My first birth started with my water breaking and checking into the hospital at about 10pm. I slept that night and labor didn't really progress. The next morning after my husband brought me breakfast, a bagel and orange juice, the doctor came in and they did an ultrasound and found the baby was breech. Suddenly they were telling me they needed to do a C-section and then that they would need to wait 8 hours since I had just eaten. It was a very long day. I was very thirsty because they wouldn't let me drink. They gave me IV fluids, but I still felt horribly dehydrated. I didn't understand, and still don't why they didn't try to turn the baby or let me try to give birth even if she was breech.
My second pregnancy ended before I even saw an OB. I had a very traumatic miscarriage in the ER.
Then I got pregnant within a few months of the miscarriage. This time I attempted a VBAC. Again it began with my water breaking. After laboring for more than a day with no progress, despite the Pitocin, it ended in a c-section. I had hemorrhaging after the birth and the my milk took too long to come in and the baby ended up dehydrated in the special care nursery where I had to drag my post-csection body up to a different floor to nurse her. My feet swelled like melons and it was horribly painful. After they discharged me they moved me to a room on the floor with the special care nursery but they no longer brought me food because I was no longer a patient. There are so many things I'm still angry about with that whole experience.

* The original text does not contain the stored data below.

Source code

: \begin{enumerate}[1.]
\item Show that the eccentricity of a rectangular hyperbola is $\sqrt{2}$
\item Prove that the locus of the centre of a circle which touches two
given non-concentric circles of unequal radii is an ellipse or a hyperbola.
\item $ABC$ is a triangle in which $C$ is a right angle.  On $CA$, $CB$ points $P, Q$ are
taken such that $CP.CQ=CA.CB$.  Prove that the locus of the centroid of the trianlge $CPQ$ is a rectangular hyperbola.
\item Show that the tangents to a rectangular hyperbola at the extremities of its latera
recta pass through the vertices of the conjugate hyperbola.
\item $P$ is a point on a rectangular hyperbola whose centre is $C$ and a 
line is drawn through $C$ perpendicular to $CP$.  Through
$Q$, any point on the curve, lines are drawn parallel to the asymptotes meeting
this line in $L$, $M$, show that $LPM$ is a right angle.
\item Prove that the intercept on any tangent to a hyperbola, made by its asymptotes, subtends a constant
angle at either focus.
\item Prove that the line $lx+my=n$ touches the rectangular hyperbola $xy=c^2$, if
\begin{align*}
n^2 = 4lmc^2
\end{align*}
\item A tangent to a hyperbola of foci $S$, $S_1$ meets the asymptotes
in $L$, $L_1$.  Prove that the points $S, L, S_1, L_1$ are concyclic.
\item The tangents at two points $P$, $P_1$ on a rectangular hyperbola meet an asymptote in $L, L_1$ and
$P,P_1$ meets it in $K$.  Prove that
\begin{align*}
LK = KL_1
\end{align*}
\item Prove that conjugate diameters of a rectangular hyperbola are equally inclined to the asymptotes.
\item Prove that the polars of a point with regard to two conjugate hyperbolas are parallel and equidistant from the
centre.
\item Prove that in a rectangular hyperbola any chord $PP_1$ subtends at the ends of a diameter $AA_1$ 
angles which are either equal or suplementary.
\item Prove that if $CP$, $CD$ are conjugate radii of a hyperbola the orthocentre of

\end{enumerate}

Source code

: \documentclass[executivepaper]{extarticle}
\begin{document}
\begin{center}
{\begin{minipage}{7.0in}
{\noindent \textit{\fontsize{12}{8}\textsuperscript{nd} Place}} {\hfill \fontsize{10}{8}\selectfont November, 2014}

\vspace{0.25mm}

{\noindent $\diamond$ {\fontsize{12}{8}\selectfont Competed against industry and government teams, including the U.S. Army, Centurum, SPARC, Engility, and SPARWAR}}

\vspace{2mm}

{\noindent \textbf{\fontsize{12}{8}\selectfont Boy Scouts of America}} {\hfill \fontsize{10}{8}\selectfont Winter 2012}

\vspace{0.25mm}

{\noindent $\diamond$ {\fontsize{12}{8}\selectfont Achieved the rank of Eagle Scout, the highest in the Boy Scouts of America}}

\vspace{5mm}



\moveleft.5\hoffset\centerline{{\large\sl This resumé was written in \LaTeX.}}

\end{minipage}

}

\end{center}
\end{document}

My third baby was born via planned C-section as no one would consider letting me try a vbac after two c-sections. I was so traumatized. I dreaded it so much. I cried all the way home after my pre-surgery appointment the day before the birth.
With my fourth baby labor started days before the planned C-section date. I felt the gradually increasing contractions with dread for a night and a day before I checked myself into the hospital.
With my fifth baby I was considered high risk-- I was never clear why. Was it advanced maternal age? (I was 38) Or was it the placenta accreta? I was in a huge practice where I never saw the same midwife or OB twice and I hated it, but I was too sick and overwhelmed to try to hunt for a different doctor. They sent me to MFM at the hospital for lots of extra ultrasounds. I ended up having my C-section four days after the planned date because I had just got over an awful stomach bug when I went in for my pre-op appointment and a kind nurse took in my wan appearance and pity on me: Are you sure you want to give birth tomorrow? You look awful! I agreed so fast: I am positive I don't want to. I had no idea I could even decline.
I am not good at pushing back against authority figures. I had undiagnosed anxiety. (It was only diagnosed and treated in the past couple of years, after my youngest was 10.) I hated the technocratic model-- an apt name!-- but I feared the holistic midwife births even more. Oh how I wish there had been a third way. I had so much trauma surrounding all my births and my miscarriage. I haven't even touched on half the details here in these very abbreviated birth stories.
I love your proposals at the end for doctors and midwives working more closely together to find a more humanistic way.
Lots of that resonates, and I appreciate you getting personal. One note that may be helpful to other readers is the “rituals” of prenatal care as well as what you mention surrounding labor and delivery - namely, urine tests and ultrasounds, which are essentially looking for problems. And as ultrasound tech gets better, we see more potential problems and make more murky measurements that require follow-up ultrasounds that cause anxiety, extra expense (and radiation), on repeat.
My third baby was a home birth with a cnm and one of the best parts was the whole prenatal focus on nutrition, my symptoms as the sign of health, not just urine tests (we did those), and I only had one ultrasound the whole pregnancy. Highly recommend.